:: Supplied data
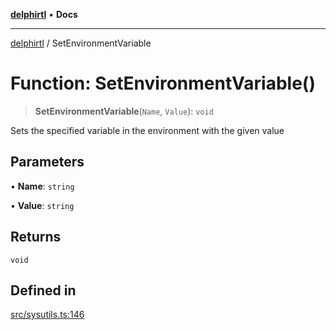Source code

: [**delphirtl**](../README.md) • **Docs**

***

[delphirtl](../globals.md) / SetEnvironmentVariable

# Function: SetEnvironmentVariable()

> **SetEnvironmentVariable**(`Name`, `Value`): `void`

Sets the specified variable in the environment with the given value

## Parameters

• **Name**: `string`

• **Value**: `string`

## Returns

`void`

## Defined in

[src/sysutils.ts:146](https://github.com/chuacw/delphirtl/blob/4a4c64bce92db2a5d78ca568ba3371d801319bd9/src/sysutils.ts#L146)
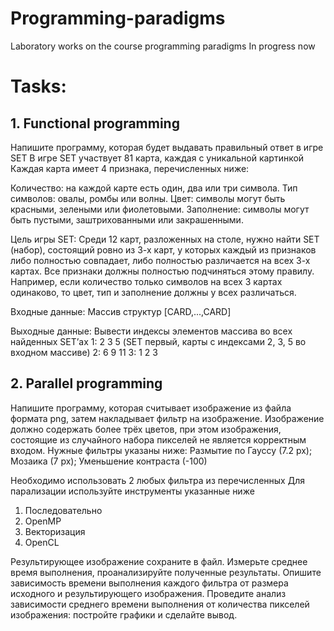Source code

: # Programming-paradigms
 Laboratory works on the course programming paradigms
 In progress now

# Tasks:
## 1. Functional programming
Напишите программу, которая будет выдавать правильный ответ в игре SET
В игре SET участвует 81 карта, каждая с уникальной картинкой
Каждая карта имеет 4 признака, перечисленных ниже:

Количество: на каждой карте есть один, два или три символа.
Тип символов:  овалы, ромбы или волны.
Цвет: символы могут быть красными, зелеными или фиолетовыми.
Заполнение: символы могут быть пустыми, заштрихованными или закрашенными.

Цель игры SET: Среди 12 карт, разложенных на столе, нужно найти SET (набор), состоящий ровно из 3-х карт, у которых каждый из признаков либо полностью совпадает, либо полностью различается на всех 3-х картах. Все признаки должны полностью подчиняться этому правилу.
Например, если количество только символов на всех 3 картах одинаково, то цвет, тип и заполнение должны у всех различаться.

Входные данные:
Массив структур [CARD,...,CARD]

Выходные данные:
Вывести индексы элементов массива во всех найденных SET’ах
1: 2 3 5 (SET первый, карты с индексами 2, 3, 5 во входном массиве)
2: 6 9 11
3: 1 2 3

## 2. Parallel programming
Напишите программу, которая считывает изображение из файла формата png, затем накладывает фильтр на изображение. Изображение должно содержать более трёх цветов, при этом изображения, состоящие из случайного набора пикселей не является корректным входом. Нужные фильтры указаны ниже:
Размытие по Гауссу (7.2 px);
Мозаика (7 px);
Уменьшение контраста (-100)

Необходимо использовать 2 любых фильтра из перечисленных
Для парализации используйте инструменты указанные ниже

1. Последовательно
2. OpenMP
3. Векторизация
4. OpenCL

Результирующее изображение сохраните в файл. Измерьте среднее время выполнения, проанализируйте полученные результаты. Опишите зависимость времени выполнения каждого фильтра от размера исходного и результирующего изображения. Проведите анализ зависимости среднего времени выполнения от количества пикселей изображения: постройте графики и сделайте вывод.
::::
Instructions to follow: Which of the lines above mention the word "SetEnvironmentVariable"? Pull those lines out.

Written response:
[delphirtl](../globals.md) / SetEnvironmentVariable
# Function: SetEnvironmentVariable()
> **SetEnvironmentVariable**(`Name`, `Value`): `void`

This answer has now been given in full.